Goodenia coronopifolia

Scientific classification
- Kingdom: Plantae
- Clade: Tracheophytes
- Clade: Angiosperms
- Clade: Eudicots
- Clade: Asterids
- Order: Asterales
- Family: Goodeniaceae
- Genus: Goodenia
- Species: G. coronopifolia
- Binomial name: Goodenia coronopifolia R.Br.

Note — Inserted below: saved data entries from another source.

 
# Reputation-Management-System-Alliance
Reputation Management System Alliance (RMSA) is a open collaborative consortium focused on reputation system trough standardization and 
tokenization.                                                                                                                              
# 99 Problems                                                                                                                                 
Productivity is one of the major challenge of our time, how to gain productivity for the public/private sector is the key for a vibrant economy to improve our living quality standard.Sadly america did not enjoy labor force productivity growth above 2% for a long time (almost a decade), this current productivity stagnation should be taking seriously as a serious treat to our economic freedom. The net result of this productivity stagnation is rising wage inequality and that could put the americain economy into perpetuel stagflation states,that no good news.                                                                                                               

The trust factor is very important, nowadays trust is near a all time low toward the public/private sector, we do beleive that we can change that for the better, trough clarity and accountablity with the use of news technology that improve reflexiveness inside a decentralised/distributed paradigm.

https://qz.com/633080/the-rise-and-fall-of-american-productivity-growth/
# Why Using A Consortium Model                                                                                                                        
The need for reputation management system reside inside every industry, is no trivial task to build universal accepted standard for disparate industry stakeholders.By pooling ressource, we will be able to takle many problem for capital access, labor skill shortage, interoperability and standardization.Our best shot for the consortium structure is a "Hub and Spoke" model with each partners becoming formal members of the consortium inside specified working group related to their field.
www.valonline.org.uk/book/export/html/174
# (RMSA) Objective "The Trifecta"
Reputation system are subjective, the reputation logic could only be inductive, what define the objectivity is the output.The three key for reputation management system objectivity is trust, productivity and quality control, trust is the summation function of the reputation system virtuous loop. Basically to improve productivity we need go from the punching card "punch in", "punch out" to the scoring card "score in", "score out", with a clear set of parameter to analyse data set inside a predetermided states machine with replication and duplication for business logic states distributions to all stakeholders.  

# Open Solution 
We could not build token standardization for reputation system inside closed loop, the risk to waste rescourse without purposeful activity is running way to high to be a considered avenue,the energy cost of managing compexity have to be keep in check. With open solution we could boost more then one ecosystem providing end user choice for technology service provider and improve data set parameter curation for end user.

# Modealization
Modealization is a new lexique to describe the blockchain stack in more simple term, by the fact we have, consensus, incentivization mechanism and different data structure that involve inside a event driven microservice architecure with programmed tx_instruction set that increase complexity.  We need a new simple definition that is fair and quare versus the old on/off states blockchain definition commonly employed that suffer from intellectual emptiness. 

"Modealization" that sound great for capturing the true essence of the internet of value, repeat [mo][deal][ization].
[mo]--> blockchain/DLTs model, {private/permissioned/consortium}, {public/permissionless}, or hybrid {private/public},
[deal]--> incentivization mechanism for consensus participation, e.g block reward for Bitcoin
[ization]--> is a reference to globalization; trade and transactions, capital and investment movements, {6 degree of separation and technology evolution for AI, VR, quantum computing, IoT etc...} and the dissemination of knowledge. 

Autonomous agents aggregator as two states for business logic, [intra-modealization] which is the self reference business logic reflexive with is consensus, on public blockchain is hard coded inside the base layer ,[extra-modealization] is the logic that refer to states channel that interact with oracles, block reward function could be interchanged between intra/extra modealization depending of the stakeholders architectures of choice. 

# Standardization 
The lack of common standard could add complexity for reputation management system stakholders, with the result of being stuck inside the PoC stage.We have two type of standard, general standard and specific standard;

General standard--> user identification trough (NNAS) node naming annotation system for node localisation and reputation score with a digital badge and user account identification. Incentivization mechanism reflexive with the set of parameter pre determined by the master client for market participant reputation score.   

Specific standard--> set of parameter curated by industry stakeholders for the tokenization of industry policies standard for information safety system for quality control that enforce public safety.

= Goodenia coronopifolia =

- Genus: Goodenia
- Species: coronopifolia
- Authority: R.Br.

Species of plant

Goodenia coronopifolia is a species of flowering plant in the family Goodeniaceae and is endemic to north-western Australia. It is a herb with mostly linear leaves, those at the base of the plant divided with narrow segments, racemes of yellow flowers with brownish-purple markings, and more or less spherical fruit.

==Description==
Goodenia coronopifolia is a prostrate or ascending, often glabrous herb with stems 5–40 cm long. The leaves at the base of the plant are 20–100 mm long and 1–10 mm wide, linear to oblong and toothed or divided, but the leaves on the stem are linear with smooth edges. The flowers are arranged in racemes up to 300 mm long with leaf-like bracts at the base, each flower on a pedicel 10–30 mm long. The sepals are lance-shaped to oblong, 1–2 mm long and the petals yellow with brownish-purple marking and 5–9 mm long. The lower lobes of the corolla are 2–3 mm long with wings about 0.5 mm wide. Flowering mainly occurs from May to October and the fruit is a more or less spherical capsule about 4 mm in diameter.

==Taxonomy and naming==
Goodenia coronopifolia was first formally described in 1810 by Robert Brown in Prodromus Florae Novae Hollandiae et Insulae Van Diemen. The specific epithet (coronopifolia) means "Coronopus-leaved".

==Distribution==
This species of Goodenia grows in northern parts of the Northern Territory and Western Australia.

==Conservation status==
Goodenia coronopifolia is classified as "not threatened" by the Western Australian Government Department of Parks and Wildlife and as of "least concern" under the Northern Territory Government Territory Parks and Wildlife Conservation Act 1976.